■ TASK ITEM: Each entry below needs to be transcribed verbatim; the images should not appear.

■ Saved entries:
* * * * * * * * *

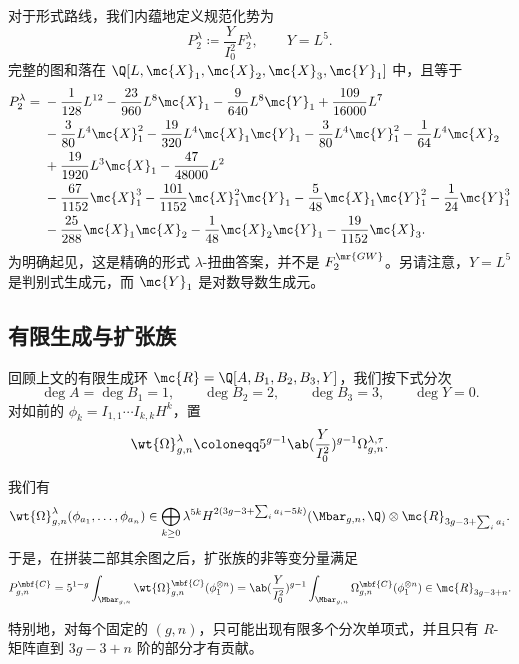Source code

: 对于形式路线，我们内蕴地定义规范化势为
\[ P_2^{\lambda} \coloneqq \frac{Y}{I_0^2}F_2^{\lambda}, \qquad Y = L^5. \]
完整的图和落在 \(\Q[L,\mc{X}_1,\mc{X}_2,\mc{X}_3,\mc{Y}_1]\) 中，且等于
\begin{align*}
    P_2^{\lambda} ={}& -\frac{1}{128}L^{12} - \frac{23}{960}L^8\mc{X}_1 - \frac{9}{640}L^8\mc{Y}_1 + \frac{109}{16000}L^7 \\
    &- \frac{3}{80}L^4\mc{X}_1^2 - \frac{19}{320}L^4\mc{X}_1\mc{Y}_1 - \frac{3}{80}L^4\mc{Y}_1^2 - \frac{1}{64}L^4\mc{X}_2 \\
    &+ \frac{19}{1920}L^3\mc{X}_1 - \frac{47}{48000}L^2 \\
    &- \frac{67}{1152}\mc{X}_1^3 - \frac{101}{1152}\mc{X}_1^2\mc{Y}_1 - \frac{5}{48}\mc{X}_1\mc{Y}_1^2 - \frac{1}{24}\mc{Y}_1^3 \\
    &- \frac{25}{288}\mc{X}_1\mc{X}_2 - \frac{1}{48}\mc{X}_2\mc{Y}_1 - \frac{19}{1152}\mc{X}_3.
\end{align*}
为明确起见，这是精确的形式 \(\lambda\)-扭曲答案，并不是 \(F_2^{\mr{GW}}\)。另请注意，\(Y = L^5\) 是判别式生成元，而 \(\mc{Y}_1\) 是对数导数生成元。

\subsection{有限生成与扩张族}%
\label{sub:Finite generation and the extended family}

回顾上文的有限生成环 \(\mc{R} = \Q[A,B_1,B_2,B_3,Y]\)，我们按下式分次
\[ \deg A = \deg B_1 = 1, \qquad \deg B_2 = 2, \qquad \deg B_3 = 3, \qquad \deg Y = 0. \]
对如前的 \(\phi_k = I_{1,1}\cdots I_{k,k}H^k\)，置
\[ \wt{\Omega}^{\lambda}_{g,n} \coloneqq 5^{g-1}\ab(\frac{Y}{I_0^2})^{g-1}\Omega^{\lambda,\tau}_{g,n}. \]

\begin{thm}%
\label{thm:graded finite generation}
    我们有
    \[ \wt{\Omega}^{\lambda}_{g,n}(\phi_{a_1}, \ldots, \phi_{a_n}) \in \bigoplus_{k \geq 0}\lambda^{5k}H^{2(3g-3+\sum_i a_i - 5k)}(\Mbar_{g,n},\Q)\otimes \mc{R}_{3g-3+\sum_i a_i}. \]
    于是，在拼装二部其余图之后，扩张族的非等变分量满足
    \[ P^{\mbf{C}}_{g,n} = 5^{1-g}\int_{\Mbar_{g,n}}\wt{\Omega}^{\mbf{C}}_{g,n}(\phi_1^{\otimes n}) = \ab( \frac{Y}{I_0^2})^{g-1}\int_{\Mbar_{g,n}}\Omega^{\mbf{C}}_{g,n}(\phi_1^{\otimes n}) \in \mc{R}_{3g-3+n}. \]
\end{thm}

特别地，对每个固定的 \((g,n)\)，只可能出现有限多个分次单项式，并且只有 \(R\)-矩阵直到 \(3g-3+n\) 阶的部分才有贡献。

* * * * * * * * *

■ THE COMPLETED TASK:
Source code

: 对于形式路线，我们内蕴地定义规范化势为
\[ P_2^{\lambda} \coloneqq \frac{Y}{I_0^2}F_2^{\lambda}, \qquad Y = L^5. \]
完整的图和落在 \(\Q[L,\mc{X}_1,\mc{X}_2,\mc{X}_3,\mc{Y}_1]\) 中，且等于
\begin{align*}
    P_2^{\lambda} ={}& -\frac{1}{128}L^{12} - \frac{23}{960}L^8\mc{X}_1 - \frac{9}{640}L^8\mc{Y}_1 + \frac{109}{16000}L^7 \\
    &- \frac{3}{80}L^4\mc{X}_1^2 - \frac{19}{320}L^4\mc{X}_1\mc{Y}_1 - \frac{3}{80}L^4\mc{Y}_1^2 - \frac{1}{64}L^4\mc{X}_2 \\
    &+ \frac{19}{1920}L^3\mc{X}_1 - \frac{47}{48000}L^2 \\
    &- \frac{67}{1152}\mc{X}_1^3 - \frac{101}{1152}\mc{X}_1^2\mc{Y}_1 - \frac{5}{48}\mc{X}_1\mc{Y}_1^2 - \frac{1}{24}\mc{Y}_1^3 \\
    &- \frac{25}{288}\mc{X}_1\mc{X}_2 - \frac{1}{48}\mc{X}_2\mc{Y}_1 - \frac{19}{1152}\mc{X}_3.
\end{align*}
为明确起见，这是精确的形式 \(\lambda\)-扭曲答案，并不是 \(F_2^{\mr{GW}}\)。另请注意，\(Y = L^5\) 是判别式生成元，而 \(\mc{Y}_1\) 是对数导数生成元。

\subsection{有限生成与扩张族}%
\label{sub:Finite generation and the extended family}

回顾上文的有限生成环 \(\mc{R} = \Q[A,B_1,B_2,B_3,Y]\)，我们按下式分次
\[ \deg A = \deg B_1 = 1, \qquad \deg B_2 = 2, \qquad \deg B_3 = 3, \qquad \deg Y = 0. \]
对如前的 \(\phi_k = I_{1,1}\cdots I_{k,k}H^k\)，置
\[ \wt{\Omega}^{\lambda}_{g,n} \coloneqq 5^{g-1}\ab(\frac{Y}{I_0^2})^{g-1}\Omega^{\lambda,\tau}_{g,n}. \]

\begin{thm}%
\label{thm:graded finite generation}
    我们有
    \[ \wt{\Omega}^{\lambda}_{g,n}(\phi_{a_1}, \ldots, \phi_{a_n}) \in \bigoplus_{k \geq 0}\lambda^{5k}H^{2(3g-3+\sum_i a_i - 5k)}(\Mbar_{g,n},\Q)\otimes \mc{R}_{3g-3+\sum_i a_i}. \]
    于是，在拼装二部其余图之后，扩张族的非等变分量满足
    \[ P^{\mbf{C}}_{g,n} = 5^{1-g}\int_{\Mbar_{g,n}}\wt{\Omega}^{\mbf{C}}_{g,n}(\phi_1^{\otimes n}) = \ab( \frac{Y}{I_0^2})^{g-1}\int_{\Mbar_{g,n}}\Omega^{\mbf{C}}_{g,n}(\phi_1^{\otimes n}) \in \mc{R}_{3g-3+n}. \]
\end{thm}

特别地，对每个固定的 \((g,n)\)，只可能出现有限多个分次单项式，并且只有 \(R\)-矩阵直到 \(3g-3+n\) 阶的部分才有贡献。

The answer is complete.